Только странно повторение светъ светлый. В былинах, например, часты выражения «сила сильная», «горе горькое» и тому подобные. Поскольку «слова у нас до важного самого в привычку входят, ветшают, как платье» (Маяковский), языку свойственно заново усиливать их. Скажем, существовало слово лаза (отсюда современное пролаза), оно примелькалось, и его удлинили: лазута, — потом подкрепили ещё: лазутчик. А значение всегда оставалось одно и то же. Сейчас нечто похожее происходит с наречием внутрь, закрепляющимся в форме вовнутрь (буквально — во в нутро). А потомки, наверно, будут говорить ввовнутрь. Но в поэме об Игоре никаких «сил сильных» нет.
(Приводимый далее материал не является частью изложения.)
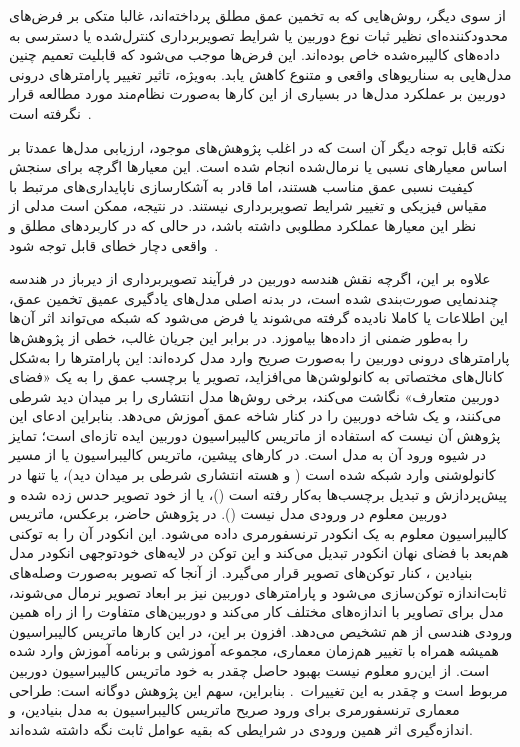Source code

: از سوی دیگر، روش‌هایی که به تخمین عمق مطلق پرداخته‌اند،
غالبا متکی بر فرض‌های محدودکننده‌ای نظیر ثبات نوع دوربین یا شرایط تصویربرداری کنترل‌شده یا دسترسی به داده‌های کالیبره‌شده خاص بوده‌اند. این فرض‌ها موجب می‌شود که قابلیت تعمیم چنین مدل‌هایی به سناریوهای واقعی و متنوع کاهش یابد. به‌ویژه، تاثیر تغییر پارامترهای درونی دوربین بر عملکرد مدل‌ها در بسیاری از این کارها به‌صورت نظام‌مند مورد مطالعه قرار نگرفته است~\cite{Ranftl2021DPT,Bhat2023ZoeDepth}.

نکته قابل توجه دیگر آن است که در اغلب پژوهش‌های موجود،
ارزیابی مدل‌ها عمدتا بر اساس معیارهای نسبی یا نرمال‌شده انجام شده است. این معیارها اگرچه برای سنجش کیفیت نسبی عمق مناسب هستند، اما قادر به آشکارسازی ناپایداری‌های مرتبط با مقیاس فیزیکی و تغییر شرایط تصویربرداری نیستند. در نتیجه، ممکن است مدلی از نظر این معیارها عملکرد مطلوبی داشته باشد، در حالی که در کاربردهای مطلق و واقعی دچار خطای قابل توجه شود~\cite{Eigen2015Predicting}.

علاوه بر این، اگرچه نقش هندسه دوربین در فرآیند تصویربرداری از دیرباز در هندسه
چندنمایی صورت‌بندی شده است، در بدنه اصلی مدل‌های
یادگیری عمیق تخمین عمق، این اطلاعات یا کاملا نادیده گرفته می‌شوند یا فرض می‌شود
که شبکه می‌تواند اثر آن‌ها را به‌طور ضمنی از داده‌ها بیاموزد.
در برابر این جریان غالب، خطی از پژوهش‌ها پارامترهای درونی دوربین را به‌صورت صریح
وارد مدل کرده‌اند:  این پارامترها را به‌شکل کانال‌های مختصاتی به
کانولوشن‌ها می‌افزاید،  تصویر یا برچسب عمق
را به یک «فضای دوربین متعارف» نگاشت می‌کند، برخی روش‌ها مدل
انتشاری را بر میدان دید شرطی می‌کنند، و  یک
شاخه دوربین را در کنار شاخه عمق آموزش می‌دهد.
بنابراین ادعای این پژوهش آن نیست که استفاده از ماتریس کالیبراسیون دوربین ایده تازه‌ای است؛ تمایز در شیوه ورود آن به مدل است.
در کارهای پیشین، ماتریس کالیبراسیون یا از مسیر کانولوشنی وارد شبکه شده است
( و هسته انتشاری شرطی بر میدان دید)، یا تنها در پیش‌پردازش و تبدیل برچسب‌ها به‌کار رفته
است ()، یا از خود تصویر حدس زده شده و دوربین معلوم در ورودی مدل نیست
(). در پژوهش حاضر، برعکس، ماتریس کالیبراسیون معلوم به یک انکودر ترنسفورمری
داده می‌شود. این انکودر آن را به توکنی هم‌بعد با فضای نهان انکودر تبدیل می‌کند و این توکن
در لایه‌های خودتوجهی انکودر  مدل بنیادین ، کنار توکن‌های تصویر قرار می‌گیرد.
از آنجا که تصویر به‌صورت وصله‌های ثابت‌اندازه توکن‌سازی می‌شود و پارامترهای دوربین نیز بر ابعاد تصویر نرمال می‌شوند،
مدل برای تصاویر با اندازه‌های مختلف کار می‌کند و دوربین‌های متفاوت را از راه همین ورودی هندسی از هم تشخیص می‌دهد.
افزون بر این، در این کارها ماتریس کالیبراسیون همیشه همراه با تغییر هم‌زمان معماری، مجموعه آموزشی و
برنامه آموزش وارد شده است. از این‌رو معلوم نیست بهبود حاصل چقدر به خود ماتریس کالیبراسیون دوربین
مربوط است و چقدر به این تغییرات~\cite{HartleyZisserman2004,Eigen2014Depth,Godard2019Digging,Ranftl2021DPT,Facil2019CAMConvs,Yin2023Metric3D,Saxena2023FOV,Piccinelli2024UniDepth}.
بنابراین، سهم این پژوهش دوگانه است: طراحی معماری ترنسفورمری برای ورود صریح ماتریس کالیبراسیون به مدل بنیادین،
و اندازه‌گیری اثر همین ورودی در شرایطی که بقیه عوامل ثابت نگه داشته شده‌اند.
Если возникло недоумение, то читатель догадался, что и равновесия гласных в тексте нет. Действительно, во втором предложении гармония выдержана, а в первом неожиданность: получается два равенства, и раздел между ними проходит… как раз посередине выражения светъ светлый.
Но вряд ли Всеволод мог сказать: «Светлый ты, Игорь!»
Однако вспомним обычное обращение к князю — именно «светлый» или «светлейший» (а позже появились всякие «сиятельства»)! Не стояло ли в поэме сначала: ты, светлый Игорь? Понимать надо так: «Свет очей моих — светлый (то есть князь) Игорь». Сближены однокоренные, но разошедшиеся по смыслу слова.